何をするにも今は全力を注がねばならず、それは翻っていえば細かい作業に向かないという事実に繋がる。
(もっとも、そう言った部分も含めての練習なのでしょうけど)
投げ返されたボールを受け止めながら、周囲を静かに観察していた少女――ヴィオラ・ラッセルはどこまでも冷めた思考でそう判断した。
魔導の教導についてはマニュアルの作成も進んでいるがチーム内の練習では伝統と言うか、慣習というべきものが優先されている。
これは歴史のあるチームほどそういった傾向が強い。
逆に新しいチームの場合はある現象が起きるのだ。
それは見たこともないような練習が行われるということである。
自分たちで考えた自己流の練習が主流となる、そういえば良いだろう。
(練習の質というものはある意味でそのチームのレベルを測る物差しになりえる。ハンナお姉さまのライバル、というからには甘くないとは思っていましたがこんな多くのものを盛り込んだ練習を平然とこなすとは。私たちよりも個人あたりのレベルは格段に高いですわ)
レースで姉が完敗した高島圭吾。
自身を打ち負かした佐藤健輔。
そして既に最上級生たる3年にも劣らない九条優香。
パッと並べただけでも1年生のレベルが高い、つまり2年・3年はそれ以上の能力を持つものばかりだと言うことだ。

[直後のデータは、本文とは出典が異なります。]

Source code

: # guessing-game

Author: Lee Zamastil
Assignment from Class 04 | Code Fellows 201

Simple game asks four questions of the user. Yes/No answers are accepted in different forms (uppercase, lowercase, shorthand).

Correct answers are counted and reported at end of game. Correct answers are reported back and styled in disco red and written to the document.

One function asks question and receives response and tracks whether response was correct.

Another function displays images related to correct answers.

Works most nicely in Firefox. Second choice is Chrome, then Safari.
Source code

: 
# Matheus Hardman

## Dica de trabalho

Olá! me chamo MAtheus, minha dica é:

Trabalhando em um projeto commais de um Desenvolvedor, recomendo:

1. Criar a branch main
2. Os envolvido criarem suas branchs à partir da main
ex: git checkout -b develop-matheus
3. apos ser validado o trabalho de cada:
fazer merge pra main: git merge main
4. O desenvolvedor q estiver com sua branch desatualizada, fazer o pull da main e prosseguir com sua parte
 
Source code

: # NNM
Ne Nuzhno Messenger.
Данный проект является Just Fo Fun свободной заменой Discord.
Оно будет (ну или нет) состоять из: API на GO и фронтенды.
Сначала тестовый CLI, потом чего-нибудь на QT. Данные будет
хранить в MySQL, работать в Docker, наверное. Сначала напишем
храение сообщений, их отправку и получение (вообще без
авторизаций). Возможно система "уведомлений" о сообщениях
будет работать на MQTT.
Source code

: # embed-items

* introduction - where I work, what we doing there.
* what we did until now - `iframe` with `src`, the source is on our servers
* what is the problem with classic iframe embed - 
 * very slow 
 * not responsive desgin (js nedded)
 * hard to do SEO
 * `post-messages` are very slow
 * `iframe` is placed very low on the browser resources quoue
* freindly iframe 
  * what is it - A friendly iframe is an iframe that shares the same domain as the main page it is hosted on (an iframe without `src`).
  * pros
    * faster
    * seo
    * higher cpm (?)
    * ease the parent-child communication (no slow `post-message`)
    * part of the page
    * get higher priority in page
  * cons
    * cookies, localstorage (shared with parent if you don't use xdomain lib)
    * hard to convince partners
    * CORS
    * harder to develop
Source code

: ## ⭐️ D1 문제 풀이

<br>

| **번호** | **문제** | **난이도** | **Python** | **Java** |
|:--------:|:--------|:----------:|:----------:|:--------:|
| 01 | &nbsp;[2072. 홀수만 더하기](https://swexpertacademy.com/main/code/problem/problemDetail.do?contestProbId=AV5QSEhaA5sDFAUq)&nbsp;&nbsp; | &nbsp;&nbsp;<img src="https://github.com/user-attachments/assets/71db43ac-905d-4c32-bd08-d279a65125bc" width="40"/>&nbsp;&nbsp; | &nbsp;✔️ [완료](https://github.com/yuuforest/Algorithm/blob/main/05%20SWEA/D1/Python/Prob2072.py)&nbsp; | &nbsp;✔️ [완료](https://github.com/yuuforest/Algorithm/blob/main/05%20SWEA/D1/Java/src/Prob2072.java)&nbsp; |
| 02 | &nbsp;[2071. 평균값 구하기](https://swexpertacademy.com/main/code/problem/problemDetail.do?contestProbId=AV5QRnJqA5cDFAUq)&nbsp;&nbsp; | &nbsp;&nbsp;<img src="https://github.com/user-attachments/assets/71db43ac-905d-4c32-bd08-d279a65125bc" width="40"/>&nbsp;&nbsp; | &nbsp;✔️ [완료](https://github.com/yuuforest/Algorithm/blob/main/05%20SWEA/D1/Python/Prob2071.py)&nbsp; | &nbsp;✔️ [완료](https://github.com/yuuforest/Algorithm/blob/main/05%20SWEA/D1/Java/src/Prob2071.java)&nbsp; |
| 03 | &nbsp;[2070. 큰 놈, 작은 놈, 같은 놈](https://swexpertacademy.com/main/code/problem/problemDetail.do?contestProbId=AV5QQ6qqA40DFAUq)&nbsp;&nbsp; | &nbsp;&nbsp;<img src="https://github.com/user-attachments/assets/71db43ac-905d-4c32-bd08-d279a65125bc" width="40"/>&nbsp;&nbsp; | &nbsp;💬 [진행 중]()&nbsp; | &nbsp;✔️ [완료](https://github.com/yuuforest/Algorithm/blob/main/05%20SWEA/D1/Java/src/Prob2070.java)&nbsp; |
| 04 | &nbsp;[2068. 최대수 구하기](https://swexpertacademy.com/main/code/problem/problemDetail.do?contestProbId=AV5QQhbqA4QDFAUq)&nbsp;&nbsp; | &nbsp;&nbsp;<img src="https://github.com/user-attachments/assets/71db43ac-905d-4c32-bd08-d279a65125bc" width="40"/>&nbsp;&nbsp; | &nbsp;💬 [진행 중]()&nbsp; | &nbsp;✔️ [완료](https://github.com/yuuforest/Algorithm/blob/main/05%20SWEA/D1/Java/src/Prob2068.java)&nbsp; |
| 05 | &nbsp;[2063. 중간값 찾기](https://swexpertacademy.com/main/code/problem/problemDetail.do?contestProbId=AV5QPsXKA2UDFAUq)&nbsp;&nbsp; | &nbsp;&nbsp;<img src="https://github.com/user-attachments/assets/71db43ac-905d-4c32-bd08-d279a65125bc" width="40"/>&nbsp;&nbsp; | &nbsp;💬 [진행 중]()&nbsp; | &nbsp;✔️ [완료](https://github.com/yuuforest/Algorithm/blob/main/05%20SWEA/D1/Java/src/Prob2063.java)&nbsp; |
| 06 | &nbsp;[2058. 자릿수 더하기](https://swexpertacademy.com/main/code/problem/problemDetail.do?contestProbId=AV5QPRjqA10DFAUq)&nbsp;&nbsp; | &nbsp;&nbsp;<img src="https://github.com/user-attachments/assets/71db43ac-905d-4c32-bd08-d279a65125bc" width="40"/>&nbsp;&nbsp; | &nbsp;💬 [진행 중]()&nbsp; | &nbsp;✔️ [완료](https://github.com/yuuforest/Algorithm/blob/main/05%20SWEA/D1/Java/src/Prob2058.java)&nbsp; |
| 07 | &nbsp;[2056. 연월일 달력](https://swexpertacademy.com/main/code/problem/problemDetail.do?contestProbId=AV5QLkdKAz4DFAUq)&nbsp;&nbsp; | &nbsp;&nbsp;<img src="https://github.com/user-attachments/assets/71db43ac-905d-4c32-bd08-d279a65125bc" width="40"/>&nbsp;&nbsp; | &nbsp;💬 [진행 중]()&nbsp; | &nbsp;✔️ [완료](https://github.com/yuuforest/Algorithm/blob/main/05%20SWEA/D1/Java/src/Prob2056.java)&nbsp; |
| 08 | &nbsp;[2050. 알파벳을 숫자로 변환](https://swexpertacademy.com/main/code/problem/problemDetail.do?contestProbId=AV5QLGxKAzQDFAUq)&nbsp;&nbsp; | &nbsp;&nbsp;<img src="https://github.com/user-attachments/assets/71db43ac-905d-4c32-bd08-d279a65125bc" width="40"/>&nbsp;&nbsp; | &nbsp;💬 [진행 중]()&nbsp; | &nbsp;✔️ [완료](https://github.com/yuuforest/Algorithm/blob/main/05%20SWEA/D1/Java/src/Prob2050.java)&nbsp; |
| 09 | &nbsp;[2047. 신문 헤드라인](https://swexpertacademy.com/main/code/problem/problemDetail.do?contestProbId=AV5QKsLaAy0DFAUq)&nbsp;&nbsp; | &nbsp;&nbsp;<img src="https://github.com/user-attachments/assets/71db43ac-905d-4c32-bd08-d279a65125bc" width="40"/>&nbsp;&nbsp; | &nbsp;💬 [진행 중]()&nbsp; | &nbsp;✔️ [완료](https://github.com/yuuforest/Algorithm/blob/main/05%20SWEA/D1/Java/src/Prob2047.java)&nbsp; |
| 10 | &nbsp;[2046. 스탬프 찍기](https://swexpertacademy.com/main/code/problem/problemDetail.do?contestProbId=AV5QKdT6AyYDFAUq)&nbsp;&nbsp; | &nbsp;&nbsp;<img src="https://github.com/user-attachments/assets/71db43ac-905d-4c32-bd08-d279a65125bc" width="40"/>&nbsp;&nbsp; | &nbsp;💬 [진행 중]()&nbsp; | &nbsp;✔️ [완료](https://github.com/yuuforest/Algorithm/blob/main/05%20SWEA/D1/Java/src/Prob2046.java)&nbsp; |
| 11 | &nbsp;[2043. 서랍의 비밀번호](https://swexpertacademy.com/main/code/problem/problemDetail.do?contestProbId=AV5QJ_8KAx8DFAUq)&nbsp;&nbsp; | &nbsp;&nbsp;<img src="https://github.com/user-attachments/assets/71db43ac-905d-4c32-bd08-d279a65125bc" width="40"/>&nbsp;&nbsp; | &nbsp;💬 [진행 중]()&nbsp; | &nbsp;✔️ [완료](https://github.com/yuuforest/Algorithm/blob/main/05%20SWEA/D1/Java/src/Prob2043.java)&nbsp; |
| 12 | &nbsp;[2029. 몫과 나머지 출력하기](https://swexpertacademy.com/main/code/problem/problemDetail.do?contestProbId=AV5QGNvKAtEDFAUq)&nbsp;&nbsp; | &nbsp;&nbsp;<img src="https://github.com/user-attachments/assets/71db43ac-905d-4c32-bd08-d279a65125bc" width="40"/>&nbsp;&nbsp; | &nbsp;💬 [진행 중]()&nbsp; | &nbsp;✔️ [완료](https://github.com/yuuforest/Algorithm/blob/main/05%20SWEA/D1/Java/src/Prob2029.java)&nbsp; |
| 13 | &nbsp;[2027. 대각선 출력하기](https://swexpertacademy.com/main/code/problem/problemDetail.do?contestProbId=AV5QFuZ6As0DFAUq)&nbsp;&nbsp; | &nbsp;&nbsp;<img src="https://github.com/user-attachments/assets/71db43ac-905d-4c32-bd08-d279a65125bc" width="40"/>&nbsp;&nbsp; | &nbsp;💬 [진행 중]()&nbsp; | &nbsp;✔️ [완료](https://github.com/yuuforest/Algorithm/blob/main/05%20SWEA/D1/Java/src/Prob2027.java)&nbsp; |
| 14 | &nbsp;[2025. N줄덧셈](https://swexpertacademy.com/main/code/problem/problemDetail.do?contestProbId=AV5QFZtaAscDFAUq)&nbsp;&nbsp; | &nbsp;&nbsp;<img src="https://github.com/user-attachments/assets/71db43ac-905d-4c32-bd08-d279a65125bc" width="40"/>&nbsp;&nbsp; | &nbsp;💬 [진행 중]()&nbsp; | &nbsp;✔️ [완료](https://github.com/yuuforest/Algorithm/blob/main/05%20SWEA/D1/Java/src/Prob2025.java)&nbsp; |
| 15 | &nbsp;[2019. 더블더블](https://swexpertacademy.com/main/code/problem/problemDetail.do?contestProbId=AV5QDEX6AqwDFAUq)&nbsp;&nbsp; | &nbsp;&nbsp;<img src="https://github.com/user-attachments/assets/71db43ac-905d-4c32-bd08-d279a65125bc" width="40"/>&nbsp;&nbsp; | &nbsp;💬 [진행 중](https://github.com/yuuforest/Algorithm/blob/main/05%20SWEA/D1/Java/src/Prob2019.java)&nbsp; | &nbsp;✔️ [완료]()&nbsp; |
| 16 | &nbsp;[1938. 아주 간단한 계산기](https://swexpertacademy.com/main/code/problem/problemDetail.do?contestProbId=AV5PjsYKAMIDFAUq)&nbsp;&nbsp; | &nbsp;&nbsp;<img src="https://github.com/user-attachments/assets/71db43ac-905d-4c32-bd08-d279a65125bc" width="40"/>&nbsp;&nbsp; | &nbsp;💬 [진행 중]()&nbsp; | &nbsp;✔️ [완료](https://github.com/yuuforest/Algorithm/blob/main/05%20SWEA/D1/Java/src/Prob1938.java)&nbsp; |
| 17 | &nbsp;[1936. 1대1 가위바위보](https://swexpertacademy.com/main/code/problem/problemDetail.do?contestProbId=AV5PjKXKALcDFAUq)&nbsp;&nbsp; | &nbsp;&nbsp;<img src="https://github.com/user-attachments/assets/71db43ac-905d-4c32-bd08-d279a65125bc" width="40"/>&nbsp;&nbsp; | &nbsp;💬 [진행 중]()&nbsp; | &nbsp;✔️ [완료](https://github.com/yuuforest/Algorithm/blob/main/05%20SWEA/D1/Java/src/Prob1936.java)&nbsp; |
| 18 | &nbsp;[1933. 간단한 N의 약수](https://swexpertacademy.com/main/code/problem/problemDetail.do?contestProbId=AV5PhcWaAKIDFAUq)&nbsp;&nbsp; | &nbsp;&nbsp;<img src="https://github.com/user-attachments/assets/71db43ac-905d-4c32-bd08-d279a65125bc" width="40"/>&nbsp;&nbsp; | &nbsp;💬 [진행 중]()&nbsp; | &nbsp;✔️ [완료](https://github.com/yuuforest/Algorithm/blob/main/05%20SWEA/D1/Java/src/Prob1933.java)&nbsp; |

ヴィオラは相手のチームを尊敬しているし、優香や健輔にも好意を持っている。
だが、結局のところ彼女は彼らの味方にはなりえない存在なのだ。
いつかは雌雄を決することになる。
何よりいつまでも後塵を喫していてはライバルとしても、彼女のプライド的にも納得できるものではない。

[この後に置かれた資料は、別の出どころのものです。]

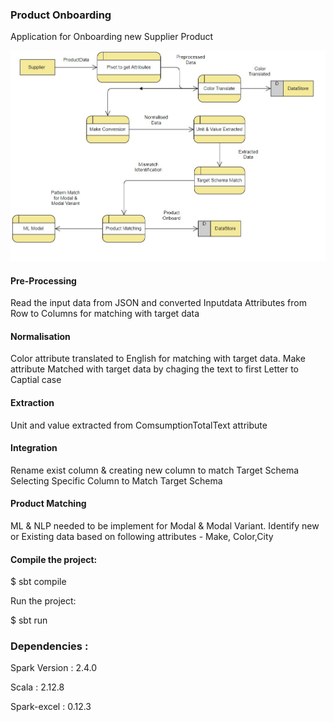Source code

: ### Product Onboarding
Application for Onboarding new Supplier Product



![pipeline](https://github.com/Velmuruganms12/SupplierOnboarding/blob/master/Onboarding-DFD.jpg)

  #### Pre-Processing
  Read the input data from JSON and converted Inputdata Attributes from Row to Columns for matching with target data 
  
  
  #### Normalisation
  Color attribute translated to English for matching with target data.
  Make attribute Matched with target data by chaging the text to first Letter to Captial case 
  
  #### Extraction
  Unit and value extracted from ComsumptionTotalText attribute
  
  
  #### Integration
  Rename exist column & creating new column to match Target Schema
  Selecting Specific Column to Match Target Schema
  
  #### Product Matching
  ML & NLP needed to be implement for Modal & Modal Variant.
  Identify new or Existing data based on following attributes - Make, Color,City
  


#### Compile the project:

$ sbt compile

Run the project:

$ sbt run







### Dependencies :
Spark Version : 2.4.0

Scala : 2.12.8

Spark-excel : 0.12.3

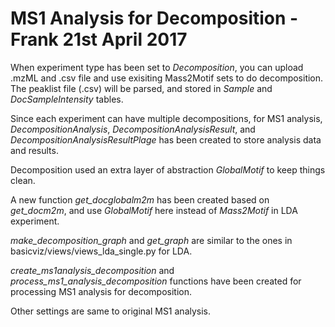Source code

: MS1 Analysis for Decomposition - Frank 21st April 2017
==

When experiment type has been set to *Decomposition*, you can upload .mzML and .csv file and use exisiting Mass2Motif sets to do decomposition. The peaklist file (.csv) will be parsed, and stored in *Sample* and *DocSampleIntensity* tables.

Since each experiment can have multiple decompositions, for MS1 analysis, *DecompositionAnalysis*, *DecompositionAnalysisResult*, and *DecompositionAnalysisResultPlage* has been created to store analysis data and results.

Decomposition used an extra layer of abstraction *GlobalMotif* to keep things clean. 

A new function *get_docglobalm2m* has been created based on *get_docm2m*, and use *GlobalMotif* here instead of *Mass2Motif* in LDA experiment.

*make_decomposition_graph* and *get_graph* are similar to the ones in basicviz/views/views_lda_single.py for LDA.

*create_ms1analysis_decomposition* and *process_ms1_analysis_decomposition* functions have been created for processing MS1 analysis for decomposition.

Other settings are same to original MS1 analysis.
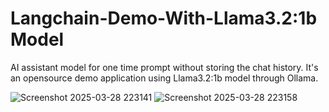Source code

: # Langchain-Demo-With-Llama3.2:1b Model

AI assistant model for one time prompt without storing the chat history. It's an opensource demo application using Llama3.2:1b model through Ollama.


![Screenshot 2025-03-28 223141](https://github.com/user-attachments/assets/29c6d668-f3f8-4ba1-b5e9-37e3557d9aeb)
![Screenshot 2025-03-28 223158](https://github.com/user-attachments/assets/da20bc65-4249-4271-b9c2-223059a25aba)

(でも、先は流そうですね。それにハンナお姉さまとサラお姉さまがいなくなった時、私たちのチームはどうなるのでしょう。健輔様たちはなんとかなりそうですが)
強力すぎる個性に引っ張られることに慣れてしまっている自分たちは大丈夫なのか、そう遠くない未来に訪れるだろう課題に思いを馳せるヴィオラであった。
襲いかかる砲撃に1歩も引かずに殴り掛る女傑。
今までのそれを遥かに上回る火力を見せる彼女は次代の星になるべき者。
現リーダーたる真由美とはまた違ったタイプの強く人を引き付ける人物である。
藤田葵は己の視界を埋め尽くす砲撃群をその拳1つで叩き落とす。
魔力を纏ったその1撃は単純な火力で、ハンナと真由美に劣るものではない。
『攻撃こそが最大の防御』それが彼女の戦闘における信念であり、方針でもある信条だ。
中途半端な防御、技なぞその上から殴り潰す、レベル上げて物理で殴る、細かいことを考えない彼女の戦闘はシンプルな美しさがあった。
「もう! ちょこまかちょこまかと! うっとおしいですよ、隆志さん!」
「極めて遺憾だが、お前の攻撃をいなせと言う命令でな。組み合いが主眼ではないのさ。何よりお前のような怪力で殴られたらひ弱な俺は死んでしまうよ」
「か、怪力……じょ、女性に向けて使う言葉じゃないですよ!? あー! もう、1発殴らせろ!」
2人の魔導師は砲撃群を巧みに避けるか、撃ち落としながら混乱する戦場で暴れ回る。
暴風の如き葵の1発、1発を冷静に見切って挑発するようにギリギリで避け続ける。
「ッ! ああ! もうーッ!!」
葵が攻撃と機動に回す魔力を更に増やす、もはや防御はほとんど考慮していたないだろう。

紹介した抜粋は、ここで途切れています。